I’ve always been a circle, rolling about in a world of angled shapes. Soft edges, no breaks, my outline incapable of blending in with rectangular figures nor with triangular blocks.
I’d roll on solid hard pavements, and on lofty green grass, on one way high-ways non-stop. I’d get bruised;my curved lines torn. I would wait for them to mend, an incomplete circle with no beginning or end. A one-side coin waiting to be seen, for one-sided coins are but figments of imagination, virtual sides in real minds. And so I’d roll on, unperceived.

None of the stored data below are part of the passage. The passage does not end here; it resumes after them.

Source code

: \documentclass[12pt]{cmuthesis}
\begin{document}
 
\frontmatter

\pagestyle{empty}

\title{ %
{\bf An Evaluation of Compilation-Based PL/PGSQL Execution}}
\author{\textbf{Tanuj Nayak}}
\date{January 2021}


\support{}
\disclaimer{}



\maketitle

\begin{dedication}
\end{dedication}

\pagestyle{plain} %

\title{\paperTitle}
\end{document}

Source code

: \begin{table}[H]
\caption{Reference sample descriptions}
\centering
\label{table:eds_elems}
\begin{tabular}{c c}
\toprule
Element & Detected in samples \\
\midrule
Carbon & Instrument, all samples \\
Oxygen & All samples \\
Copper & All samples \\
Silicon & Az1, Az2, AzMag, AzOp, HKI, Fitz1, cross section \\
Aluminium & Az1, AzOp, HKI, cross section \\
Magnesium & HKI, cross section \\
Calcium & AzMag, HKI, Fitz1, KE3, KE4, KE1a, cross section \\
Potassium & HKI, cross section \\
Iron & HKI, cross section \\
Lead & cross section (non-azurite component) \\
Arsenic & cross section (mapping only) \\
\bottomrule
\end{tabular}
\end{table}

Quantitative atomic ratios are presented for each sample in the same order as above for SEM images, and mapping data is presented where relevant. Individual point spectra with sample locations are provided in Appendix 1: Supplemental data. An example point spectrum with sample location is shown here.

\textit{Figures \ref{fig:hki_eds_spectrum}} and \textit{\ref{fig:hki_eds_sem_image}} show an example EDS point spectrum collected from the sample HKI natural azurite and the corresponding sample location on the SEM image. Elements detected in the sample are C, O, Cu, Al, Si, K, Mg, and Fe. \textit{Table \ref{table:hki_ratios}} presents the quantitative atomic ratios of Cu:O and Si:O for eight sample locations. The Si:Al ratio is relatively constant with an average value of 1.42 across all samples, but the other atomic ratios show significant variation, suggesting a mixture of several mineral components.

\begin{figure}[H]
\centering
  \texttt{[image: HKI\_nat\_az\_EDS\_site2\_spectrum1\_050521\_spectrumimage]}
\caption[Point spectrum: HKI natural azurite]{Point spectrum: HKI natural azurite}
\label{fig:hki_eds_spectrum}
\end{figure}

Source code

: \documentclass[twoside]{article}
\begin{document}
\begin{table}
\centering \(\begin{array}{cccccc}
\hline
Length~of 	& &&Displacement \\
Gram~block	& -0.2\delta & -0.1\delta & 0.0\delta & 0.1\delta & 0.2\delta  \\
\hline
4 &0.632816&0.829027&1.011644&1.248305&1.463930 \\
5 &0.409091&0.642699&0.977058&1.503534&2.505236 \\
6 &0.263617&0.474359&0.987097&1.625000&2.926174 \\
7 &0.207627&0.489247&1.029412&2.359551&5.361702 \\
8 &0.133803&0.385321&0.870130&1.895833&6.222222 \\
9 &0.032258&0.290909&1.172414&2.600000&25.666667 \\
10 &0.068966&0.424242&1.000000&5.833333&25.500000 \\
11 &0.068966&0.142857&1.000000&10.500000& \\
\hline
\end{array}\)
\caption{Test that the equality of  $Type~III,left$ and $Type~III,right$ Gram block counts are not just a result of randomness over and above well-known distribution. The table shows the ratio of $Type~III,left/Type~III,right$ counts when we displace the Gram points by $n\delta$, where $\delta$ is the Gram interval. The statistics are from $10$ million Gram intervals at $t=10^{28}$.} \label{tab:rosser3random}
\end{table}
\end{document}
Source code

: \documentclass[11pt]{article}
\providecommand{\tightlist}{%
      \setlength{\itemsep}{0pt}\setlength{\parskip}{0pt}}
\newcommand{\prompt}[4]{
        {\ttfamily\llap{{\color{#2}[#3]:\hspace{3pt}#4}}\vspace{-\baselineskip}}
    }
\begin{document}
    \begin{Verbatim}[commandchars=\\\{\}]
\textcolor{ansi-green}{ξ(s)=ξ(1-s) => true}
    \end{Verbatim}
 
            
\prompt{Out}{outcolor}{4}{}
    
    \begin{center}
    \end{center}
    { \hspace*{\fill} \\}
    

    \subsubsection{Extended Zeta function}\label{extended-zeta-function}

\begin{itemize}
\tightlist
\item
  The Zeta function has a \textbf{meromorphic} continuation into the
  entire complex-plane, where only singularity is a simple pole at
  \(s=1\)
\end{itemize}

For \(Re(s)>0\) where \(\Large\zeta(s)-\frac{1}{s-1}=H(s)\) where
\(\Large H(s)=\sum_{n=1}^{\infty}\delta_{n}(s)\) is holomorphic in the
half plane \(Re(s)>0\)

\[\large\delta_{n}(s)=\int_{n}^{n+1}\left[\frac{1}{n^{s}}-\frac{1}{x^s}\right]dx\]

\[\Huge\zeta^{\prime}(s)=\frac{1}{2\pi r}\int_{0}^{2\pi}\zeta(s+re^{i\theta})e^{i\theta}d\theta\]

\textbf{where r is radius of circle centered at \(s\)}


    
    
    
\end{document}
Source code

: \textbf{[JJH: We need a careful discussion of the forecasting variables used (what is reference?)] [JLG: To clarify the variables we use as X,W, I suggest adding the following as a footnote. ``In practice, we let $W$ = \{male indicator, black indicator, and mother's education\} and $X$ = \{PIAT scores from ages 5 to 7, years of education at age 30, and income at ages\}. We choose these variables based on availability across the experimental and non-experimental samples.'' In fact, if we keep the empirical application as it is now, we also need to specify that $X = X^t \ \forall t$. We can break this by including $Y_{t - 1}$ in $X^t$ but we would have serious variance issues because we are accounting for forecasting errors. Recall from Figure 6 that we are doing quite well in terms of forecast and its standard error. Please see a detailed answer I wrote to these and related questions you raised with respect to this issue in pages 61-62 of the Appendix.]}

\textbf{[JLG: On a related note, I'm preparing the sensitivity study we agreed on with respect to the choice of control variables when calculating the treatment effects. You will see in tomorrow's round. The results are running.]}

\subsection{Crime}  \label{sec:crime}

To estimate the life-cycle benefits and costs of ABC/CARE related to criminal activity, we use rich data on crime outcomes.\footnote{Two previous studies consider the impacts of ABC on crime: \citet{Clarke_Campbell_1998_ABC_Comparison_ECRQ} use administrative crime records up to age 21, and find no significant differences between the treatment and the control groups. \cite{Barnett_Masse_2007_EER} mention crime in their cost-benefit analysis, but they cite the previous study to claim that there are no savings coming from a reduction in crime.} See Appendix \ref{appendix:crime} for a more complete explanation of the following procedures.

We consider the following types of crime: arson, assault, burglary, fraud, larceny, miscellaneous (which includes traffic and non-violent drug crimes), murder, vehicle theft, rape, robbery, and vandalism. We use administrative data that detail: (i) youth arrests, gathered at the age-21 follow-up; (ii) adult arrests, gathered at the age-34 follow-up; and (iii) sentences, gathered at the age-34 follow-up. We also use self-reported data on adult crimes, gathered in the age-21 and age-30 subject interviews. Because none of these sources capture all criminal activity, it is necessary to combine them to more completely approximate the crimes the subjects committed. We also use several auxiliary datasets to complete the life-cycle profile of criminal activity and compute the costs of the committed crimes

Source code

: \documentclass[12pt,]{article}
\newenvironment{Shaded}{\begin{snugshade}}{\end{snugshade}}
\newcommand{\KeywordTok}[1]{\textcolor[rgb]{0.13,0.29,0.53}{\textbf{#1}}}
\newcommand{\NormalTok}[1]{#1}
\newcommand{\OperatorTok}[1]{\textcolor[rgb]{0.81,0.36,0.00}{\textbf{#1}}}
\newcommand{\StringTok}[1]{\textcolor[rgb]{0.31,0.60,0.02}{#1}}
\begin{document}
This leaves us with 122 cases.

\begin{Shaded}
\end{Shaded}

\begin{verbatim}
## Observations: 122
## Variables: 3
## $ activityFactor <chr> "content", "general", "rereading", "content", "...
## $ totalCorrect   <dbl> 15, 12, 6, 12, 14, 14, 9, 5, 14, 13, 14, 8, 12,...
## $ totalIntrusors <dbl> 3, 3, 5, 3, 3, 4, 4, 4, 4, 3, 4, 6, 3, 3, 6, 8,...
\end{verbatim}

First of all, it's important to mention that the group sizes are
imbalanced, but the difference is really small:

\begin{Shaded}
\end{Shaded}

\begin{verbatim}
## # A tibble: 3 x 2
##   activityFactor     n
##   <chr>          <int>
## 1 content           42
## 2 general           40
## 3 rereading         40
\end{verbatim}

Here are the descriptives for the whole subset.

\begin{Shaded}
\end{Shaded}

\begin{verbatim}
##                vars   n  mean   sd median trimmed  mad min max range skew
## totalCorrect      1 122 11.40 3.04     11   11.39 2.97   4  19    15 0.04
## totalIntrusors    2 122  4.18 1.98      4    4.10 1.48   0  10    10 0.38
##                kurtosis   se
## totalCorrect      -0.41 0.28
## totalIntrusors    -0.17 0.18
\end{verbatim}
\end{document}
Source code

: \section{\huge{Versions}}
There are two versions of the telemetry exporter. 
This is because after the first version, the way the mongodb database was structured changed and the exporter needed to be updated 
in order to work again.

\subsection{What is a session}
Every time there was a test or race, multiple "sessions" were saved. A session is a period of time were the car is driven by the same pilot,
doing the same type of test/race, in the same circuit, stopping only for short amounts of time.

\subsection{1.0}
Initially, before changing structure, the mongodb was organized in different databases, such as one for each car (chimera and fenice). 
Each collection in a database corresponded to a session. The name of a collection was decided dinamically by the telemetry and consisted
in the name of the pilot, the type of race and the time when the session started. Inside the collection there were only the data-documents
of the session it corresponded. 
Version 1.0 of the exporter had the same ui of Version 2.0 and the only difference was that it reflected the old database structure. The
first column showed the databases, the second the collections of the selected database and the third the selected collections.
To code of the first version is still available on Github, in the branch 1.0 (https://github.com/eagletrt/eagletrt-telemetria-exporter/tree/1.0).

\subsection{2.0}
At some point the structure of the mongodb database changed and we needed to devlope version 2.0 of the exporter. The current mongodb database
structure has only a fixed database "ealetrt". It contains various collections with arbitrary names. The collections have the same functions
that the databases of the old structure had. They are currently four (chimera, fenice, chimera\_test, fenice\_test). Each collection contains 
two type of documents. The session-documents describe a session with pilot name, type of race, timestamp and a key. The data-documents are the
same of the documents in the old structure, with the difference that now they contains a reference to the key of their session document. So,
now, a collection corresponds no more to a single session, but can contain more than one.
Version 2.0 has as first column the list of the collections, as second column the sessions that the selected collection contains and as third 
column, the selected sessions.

But I always feared corners, for where the lines meet, cages reside; and I, too weak, a vulnerable circle, would get easily trapped inside. Yet they were unavoidable. I crashed too many times. I got engulfed, their lines tied me up, suffocated me, to their strain I had to succumb. But the pain was not physical, my rim remained intact. The corners stabbed my insides, the empty inside of my curved lines. Insides that got reminded of their vacancy when they got in contact with those perfectly full corners; and they longed to be full themselves.
Until you came along, perfectly round, a circle like me, too, and we crashed. Our circumferences overlapped, entwined, each a separate side of the same coin, and together we joined. Then they were able to see me. I was still hollow, but my outline, not thin anymore, was now seen and heard. At least now I’m a curved line that belongs to the real world.